> **Prompt**
From the data below, copy exactly the lines that lie between the one holding "- **create-memo**: 新規メモを作成します" and the one holding "MCPサーバーのテストには以下のコマンドを使用できます：", including both, and nothing more.

[Plain-text document sources]
■ ■ ■ ■ ■ ■ ■
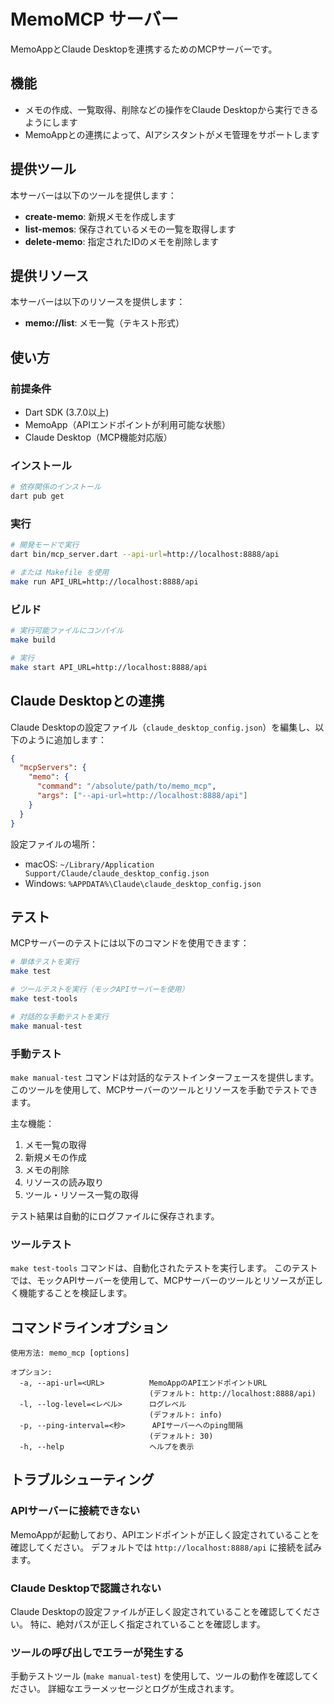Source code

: # MemoMCP サーバー

MemoAppとClaude Desktopを連携するためのMCPサーバーです。

## 機能

- メモの作成、一覧取得、削除などの操作をClaude Desktopから実行できるようにします
- MemoAppとの連携によって、AIアシスタントがメモ管理をサポートします

## 提供ツール

本サーバーは以下のツールを提供します：

- **create-memo**: 新規メモを作成します
- **list-memos**: 保存されているメモの一覧を取得します
- **delete-memo**: 指定されたIDのメモを削除します

## 提供リソース

本サーバーは以下のリソースを提供します：

- **memo://list**: メモ一覧（テキスト形式）

## 使い方

### 前提条件

- Dart SDK (3.7.0以上)
- MemoApp（APIエンドポイントが利用可能な状態）
- Claude Desktop（MCP機能対応版）

### インストール

```bash
# 依存関係のインストール
dart pub get
```

### 実行

```bash
# 開発モードで実行
dart bin/mcp_server.dart --api-url=http://localhost:8888/api

# または Makefile を使用
make run API_URL=http://localhost:8888/api
```

### ビルド

```bash
# 実行可能ファイルにコンパイル
make build

# 実行
make start API_URL=http://localhost:8888/api
```

## Claude Desktopとの連携

Claude Desktopの設定ファイル（`claude_desktop_config.json`）を編集し、以下のように追加します：

```json
{
  "mcpServers": {
    "memo": {
      "command": "/absolute/path/to/memo_mcp",
      "args": ["--api-url=http://localhost:8888/api"]
    }
  }
}
```

設定ファイルの場所：
- macOS: `~/Library/Application Support/Claude/claude_desktop_config.json`
- Windows: `%APPDATA%\Claude\claude_desktop_config.json`

## テスト

MCPサーバーのテストには以下のコマンドを使用できます：

```bash
# 単体テストを実行
make test

# ツールテストを実行（モックAPIサーバーを使用）
make test-tools

# 対話的な手動テストを実行
make manual-test
```

### 手動テスト

`make manual-test` コマンドは対話的なテストインターフェースを提供します。
このツールを使用して、MCPサーバーのツールとリソースを手動でテストできます。

主な機能：

1. メモ一覧の取得
2. 新規メモの作成
3. メモの削除
4. リソースの読み取り
5. ツール・リソース一覧の取得

テスト結果は自動的にログファイルに保存されます。

### ツールテスト

`make test-tools` コマンドは、自動化されたテストを実行します。
このテストでは、モックAPIサーバーを使用して、MCPサーバーのツールとリソースが正しく機能することを検証します。

## コマンドラインオプション

```
使用方法: memo_mcp [options]

オプション:
  -a, --api-url=<URL>          MemoAppのAPIエンドポイントURL
                               (デフォルト: http://localhost:8888/api)
  -l, --log-level=<レベル>      ログレベル
                               (デフォルト: info)
  -p, --ping-interval=<秒>      APIサーバーへのping間隔
                               (デフォルト: 30)
  -h, --help                   ヘルプを表示
```

## トラブルシューティング

### APIサーバーに接続できない

MemoAppが起動しており、APIエンドポイントが正しく設定されていることを確認してください。
デフォルトでは `http://localhost:8888/api` に接続を試みます。

### Claude Desktopで認識されない

Claude Desktopの設定ファイルが正しく設定されていることを確認してください。
特に、絶対パスが正しく指定されていることを確認します。

### ツールの呼び出しでエラーが発生する

手動テストツール (`make manual-test`) を使用して、ツールの動作を確認してください。
詳細なエラーメッセージとログが生成されます。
■ ■ ■ ■ ■ ■ ■
> **Expected output**
- **create-memo**: 新規メモを作成します
- **list-memos**: 保存されているメモの一覧を取得します
- **delete-memo**: 指定されたIDのメモを削除します

## 提供リソース

本サーバーは以下のリソースを提供します：

- **memo://list**: メモ一覧（テキスト形式）

## 使い方

### 前提条件

- Dart SDK (3.7.0以上)
- MemoApp（APIエンドポイントが利用可能な状態）
- Claude Desktop（MCP機能対応版）

### インストール

```bash
# 依存関係のインストール
dart pub get
```

### 実行

```bash
# 開発モードで実行
dart bin/mcp_server.dart --api-url=http://localhost:8888/api

# または Makefile を使用
make run API_URL=http://localhost:8888/api
```

### ビルド

```bash
# 実行可能ファイルにコンパイル
make build

# 実行
make start API_URL=http://localhost:8888/api
```

## Claude Desktopとの連携

Claude Desktopの設定ファイル（`claude_desktop_config.json`）を編集し、以下のように追加します：

```json
{
  "mcpServers": {
    "memo": {
      "command": "/absolute/path/to/memo_mcp",
      "args": ["--api-url=http://localhost:8888/api"]
    }
  }
}
```

設定ファイルの場所：
- macOS: `~/Library/Application Support/Claude/claude_desktop_config.json`
- Windows: `%APPDATA%\Claude\claude_desktop_config.json`

## テスト

MCPサーバーのテストには以下のコマンドを使用できます：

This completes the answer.